What the task asks: Across the listing that follows, establish how many lines contain the string "unui" and provide that number by itself.

◇ ◇ ◇

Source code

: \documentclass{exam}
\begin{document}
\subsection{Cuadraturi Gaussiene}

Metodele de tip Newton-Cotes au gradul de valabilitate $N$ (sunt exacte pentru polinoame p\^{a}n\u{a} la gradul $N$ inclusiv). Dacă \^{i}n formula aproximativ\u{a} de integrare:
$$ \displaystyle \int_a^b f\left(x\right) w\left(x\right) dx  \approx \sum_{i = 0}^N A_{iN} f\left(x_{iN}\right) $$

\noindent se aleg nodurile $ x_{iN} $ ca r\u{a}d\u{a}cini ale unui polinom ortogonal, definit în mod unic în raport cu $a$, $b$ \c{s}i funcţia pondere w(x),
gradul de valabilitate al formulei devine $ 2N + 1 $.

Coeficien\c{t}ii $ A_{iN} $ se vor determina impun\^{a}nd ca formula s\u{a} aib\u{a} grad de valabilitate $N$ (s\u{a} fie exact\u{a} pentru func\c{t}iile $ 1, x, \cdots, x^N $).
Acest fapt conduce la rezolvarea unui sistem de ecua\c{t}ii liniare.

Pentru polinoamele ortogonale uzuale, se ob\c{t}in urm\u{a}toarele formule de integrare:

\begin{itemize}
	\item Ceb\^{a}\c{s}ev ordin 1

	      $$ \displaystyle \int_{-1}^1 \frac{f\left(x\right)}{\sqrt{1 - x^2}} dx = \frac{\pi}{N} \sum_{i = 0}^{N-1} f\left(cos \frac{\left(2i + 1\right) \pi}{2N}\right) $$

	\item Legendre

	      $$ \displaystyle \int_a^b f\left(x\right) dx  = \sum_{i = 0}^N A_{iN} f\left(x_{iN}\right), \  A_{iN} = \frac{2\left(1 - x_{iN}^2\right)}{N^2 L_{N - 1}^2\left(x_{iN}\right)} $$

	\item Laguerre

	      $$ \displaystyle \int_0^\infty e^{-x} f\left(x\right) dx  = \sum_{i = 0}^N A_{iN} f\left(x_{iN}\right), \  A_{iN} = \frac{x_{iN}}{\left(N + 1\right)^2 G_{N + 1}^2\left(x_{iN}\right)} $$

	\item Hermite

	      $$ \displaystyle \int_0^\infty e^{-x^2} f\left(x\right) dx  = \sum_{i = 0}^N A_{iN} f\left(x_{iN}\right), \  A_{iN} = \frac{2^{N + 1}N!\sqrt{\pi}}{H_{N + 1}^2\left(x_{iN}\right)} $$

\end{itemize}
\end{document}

◇ ◇ ◇

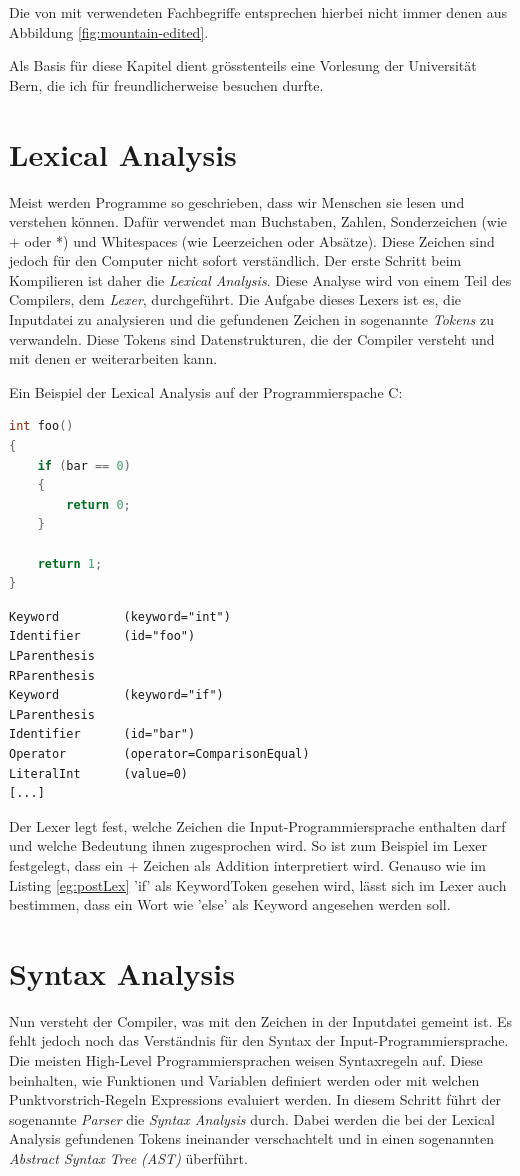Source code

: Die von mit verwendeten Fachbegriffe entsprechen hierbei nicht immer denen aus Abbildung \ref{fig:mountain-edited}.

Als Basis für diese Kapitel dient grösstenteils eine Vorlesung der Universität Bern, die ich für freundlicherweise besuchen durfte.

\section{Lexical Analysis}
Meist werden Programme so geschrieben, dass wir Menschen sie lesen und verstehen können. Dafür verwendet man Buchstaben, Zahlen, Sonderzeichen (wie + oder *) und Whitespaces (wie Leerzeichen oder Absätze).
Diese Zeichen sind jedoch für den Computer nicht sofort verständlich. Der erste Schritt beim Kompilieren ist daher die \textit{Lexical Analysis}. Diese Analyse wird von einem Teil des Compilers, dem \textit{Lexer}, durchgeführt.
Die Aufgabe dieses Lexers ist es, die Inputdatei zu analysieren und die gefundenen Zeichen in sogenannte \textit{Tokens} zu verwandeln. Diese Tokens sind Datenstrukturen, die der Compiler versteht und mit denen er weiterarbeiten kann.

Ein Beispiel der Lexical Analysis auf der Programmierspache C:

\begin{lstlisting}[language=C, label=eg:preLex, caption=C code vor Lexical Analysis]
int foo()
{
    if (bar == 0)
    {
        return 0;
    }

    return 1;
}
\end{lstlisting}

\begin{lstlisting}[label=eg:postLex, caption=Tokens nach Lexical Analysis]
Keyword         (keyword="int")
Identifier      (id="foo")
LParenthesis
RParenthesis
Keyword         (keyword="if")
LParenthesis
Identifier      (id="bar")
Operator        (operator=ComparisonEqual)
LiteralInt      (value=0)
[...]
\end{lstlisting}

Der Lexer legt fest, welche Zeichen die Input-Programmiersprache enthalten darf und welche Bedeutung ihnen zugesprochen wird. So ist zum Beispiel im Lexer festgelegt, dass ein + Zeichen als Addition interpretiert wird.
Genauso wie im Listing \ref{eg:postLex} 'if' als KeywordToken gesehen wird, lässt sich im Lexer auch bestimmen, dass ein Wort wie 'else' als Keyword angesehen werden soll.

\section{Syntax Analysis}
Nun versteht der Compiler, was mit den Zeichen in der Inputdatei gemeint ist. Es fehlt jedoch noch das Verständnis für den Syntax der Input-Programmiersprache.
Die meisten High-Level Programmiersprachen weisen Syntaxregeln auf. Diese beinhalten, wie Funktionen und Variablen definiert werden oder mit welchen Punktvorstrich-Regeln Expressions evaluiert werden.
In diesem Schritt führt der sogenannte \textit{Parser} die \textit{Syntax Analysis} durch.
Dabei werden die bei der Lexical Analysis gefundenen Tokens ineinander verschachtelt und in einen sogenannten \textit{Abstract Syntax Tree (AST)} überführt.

◇ ◇ ◇

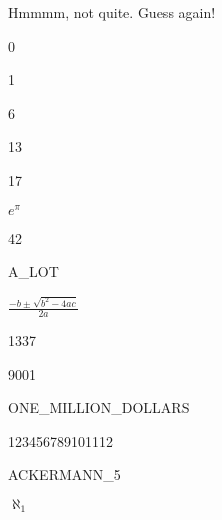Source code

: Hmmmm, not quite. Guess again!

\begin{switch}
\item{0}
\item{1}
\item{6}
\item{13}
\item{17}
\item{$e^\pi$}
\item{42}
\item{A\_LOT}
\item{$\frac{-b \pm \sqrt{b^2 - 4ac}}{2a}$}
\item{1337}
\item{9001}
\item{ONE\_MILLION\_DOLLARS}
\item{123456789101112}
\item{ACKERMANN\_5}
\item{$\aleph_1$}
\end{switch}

◇ ◇ ◇

Written solution: 2